[[ RECORDS PROVIDED open ]]

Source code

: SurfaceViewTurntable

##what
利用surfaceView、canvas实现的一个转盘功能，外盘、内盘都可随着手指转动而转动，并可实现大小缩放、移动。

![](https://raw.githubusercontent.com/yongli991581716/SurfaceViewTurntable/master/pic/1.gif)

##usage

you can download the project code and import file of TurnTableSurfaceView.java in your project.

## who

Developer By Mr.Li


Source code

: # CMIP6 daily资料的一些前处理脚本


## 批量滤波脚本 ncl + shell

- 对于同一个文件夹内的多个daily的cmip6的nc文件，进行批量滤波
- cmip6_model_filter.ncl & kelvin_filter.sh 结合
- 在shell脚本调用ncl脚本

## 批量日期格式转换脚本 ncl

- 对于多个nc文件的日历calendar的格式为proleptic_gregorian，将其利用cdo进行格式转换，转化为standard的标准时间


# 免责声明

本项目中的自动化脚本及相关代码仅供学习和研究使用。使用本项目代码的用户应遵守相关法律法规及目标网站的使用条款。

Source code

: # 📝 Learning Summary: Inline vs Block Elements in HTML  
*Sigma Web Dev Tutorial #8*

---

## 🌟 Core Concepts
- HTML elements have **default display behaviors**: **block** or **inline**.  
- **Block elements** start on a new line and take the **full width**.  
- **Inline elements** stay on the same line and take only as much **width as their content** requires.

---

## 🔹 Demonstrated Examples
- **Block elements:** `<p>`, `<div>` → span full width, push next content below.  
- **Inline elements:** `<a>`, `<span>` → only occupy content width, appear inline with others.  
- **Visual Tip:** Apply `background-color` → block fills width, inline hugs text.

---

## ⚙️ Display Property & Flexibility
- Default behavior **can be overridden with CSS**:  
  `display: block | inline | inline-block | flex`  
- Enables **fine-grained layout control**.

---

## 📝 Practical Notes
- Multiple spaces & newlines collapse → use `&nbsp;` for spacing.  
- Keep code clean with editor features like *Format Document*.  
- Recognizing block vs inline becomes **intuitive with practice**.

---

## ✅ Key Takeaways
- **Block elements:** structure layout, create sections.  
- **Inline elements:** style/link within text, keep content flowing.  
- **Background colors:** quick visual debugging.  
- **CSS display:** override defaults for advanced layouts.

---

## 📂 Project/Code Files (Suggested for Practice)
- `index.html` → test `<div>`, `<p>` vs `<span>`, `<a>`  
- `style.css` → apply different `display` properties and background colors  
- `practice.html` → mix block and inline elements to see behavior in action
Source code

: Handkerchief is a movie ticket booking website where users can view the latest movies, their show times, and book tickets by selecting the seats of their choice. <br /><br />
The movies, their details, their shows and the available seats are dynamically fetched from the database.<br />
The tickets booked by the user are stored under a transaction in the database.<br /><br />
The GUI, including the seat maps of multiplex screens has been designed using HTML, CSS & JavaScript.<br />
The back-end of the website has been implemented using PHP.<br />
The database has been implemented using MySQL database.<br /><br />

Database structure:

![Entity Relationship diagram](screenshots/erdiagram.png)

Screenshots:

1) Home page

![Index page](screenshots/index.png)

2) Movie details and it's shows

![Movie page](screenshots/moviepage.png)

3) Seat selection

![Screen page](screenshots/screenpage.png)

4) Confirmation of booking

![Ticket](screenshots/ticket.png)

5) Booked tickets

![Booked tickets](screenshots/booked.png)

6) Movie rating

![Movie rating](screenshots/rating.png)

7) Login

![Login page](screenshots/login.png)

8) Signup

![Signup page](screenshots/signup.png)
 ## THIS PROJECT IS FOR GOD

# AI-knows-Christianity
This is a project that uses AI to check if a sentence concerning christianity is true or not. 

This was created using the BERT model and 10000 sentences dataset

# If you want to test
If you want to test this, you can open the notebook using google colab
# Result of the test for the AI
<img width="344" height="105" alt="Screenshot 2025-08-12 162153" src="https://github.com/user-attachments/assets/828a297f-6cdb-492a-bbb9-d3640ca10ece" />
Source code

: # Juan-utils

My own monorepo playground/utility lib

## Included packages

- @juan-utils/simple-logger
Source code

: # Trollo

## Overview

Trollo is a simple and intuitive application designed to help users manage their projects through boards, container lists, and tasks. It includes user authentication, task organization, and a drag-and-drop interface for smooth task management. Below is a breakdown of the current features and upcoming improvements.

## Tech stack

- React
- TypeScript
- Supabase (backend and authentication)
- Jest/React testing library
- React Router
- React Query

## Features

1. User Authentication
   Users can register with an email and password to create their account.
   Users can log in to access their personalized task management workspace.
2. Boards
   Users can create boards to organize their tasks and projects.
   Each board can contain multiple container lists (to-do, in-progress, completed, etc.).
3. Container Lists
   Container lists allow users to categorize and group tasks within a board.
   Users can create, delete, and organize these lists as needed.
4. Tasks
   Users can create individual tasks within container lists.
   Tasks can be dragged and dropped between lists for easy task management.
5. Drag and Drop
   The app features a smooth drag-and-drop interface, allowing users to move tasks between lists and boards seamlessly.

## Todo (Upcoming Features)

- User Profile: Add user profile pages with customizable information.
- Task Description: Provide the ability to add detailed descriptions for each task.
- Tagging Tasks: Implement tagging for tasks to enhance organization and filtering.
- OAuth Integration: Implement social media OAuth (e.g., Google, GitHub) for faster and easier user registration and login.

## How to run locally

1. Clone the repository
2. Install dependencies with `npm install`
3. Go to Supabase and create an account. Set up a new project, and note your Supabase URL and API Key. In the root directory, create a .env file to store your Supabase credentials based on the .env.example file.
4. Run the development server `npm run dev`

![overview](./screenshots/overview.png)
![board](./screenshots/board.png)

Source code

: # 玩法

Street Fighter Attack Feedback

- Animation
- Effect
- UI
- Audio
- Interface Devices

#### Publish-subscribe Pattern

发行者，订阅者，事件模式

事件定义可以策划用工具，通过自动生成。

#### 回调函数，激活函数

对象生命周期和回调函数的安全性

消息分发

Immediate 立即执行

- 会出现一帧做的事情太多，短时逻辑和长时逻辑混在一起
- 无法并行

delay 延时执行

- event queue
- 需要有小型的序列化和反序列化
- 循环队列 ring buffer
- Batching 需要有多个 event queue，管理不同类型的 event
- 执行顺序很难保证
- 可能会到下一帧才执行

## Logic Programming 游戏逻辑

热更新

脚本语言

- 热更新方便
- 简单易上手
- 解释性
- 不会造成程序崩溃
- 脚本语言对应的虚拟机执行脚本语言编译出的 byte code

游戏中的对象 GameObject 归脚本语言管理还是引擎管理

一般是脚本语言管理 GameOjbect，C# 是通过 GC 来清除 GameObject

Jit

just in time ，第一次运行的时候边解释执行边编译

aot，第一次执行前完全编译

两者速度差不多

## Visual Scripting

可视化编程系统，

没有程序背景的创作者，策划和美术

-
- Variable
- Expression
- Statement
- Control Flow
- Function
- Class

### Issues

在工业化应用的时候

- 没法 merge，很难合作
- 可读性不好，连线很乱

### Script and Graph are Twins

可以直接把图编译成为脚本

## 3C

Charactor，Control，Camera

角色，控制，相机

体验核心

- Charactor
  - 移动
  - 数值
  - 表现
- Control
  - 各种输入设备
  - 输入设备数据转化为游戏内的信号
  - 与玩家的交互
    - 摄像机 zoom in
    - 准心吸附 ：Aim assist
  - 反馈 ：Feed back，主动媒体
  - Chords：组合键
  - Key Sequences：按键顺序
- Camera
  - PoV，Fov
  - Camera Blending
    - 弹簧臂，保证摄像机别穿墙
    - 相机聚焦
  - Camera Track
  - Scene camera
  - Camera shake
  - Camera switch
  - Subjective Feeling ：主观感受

[[ RECORDS PROVIDED closed ]]

WORK TASK ::
The lines that contain the word "website" are wanted; copy each of them from the records.

REPLY ::
: Handkerchief is a movie ticket booking website where users can view the latest movies, their show times, and book tickets by selecting the seats of their choice. <br /><br />
The back-end of the website has been implemented using PHP.<br />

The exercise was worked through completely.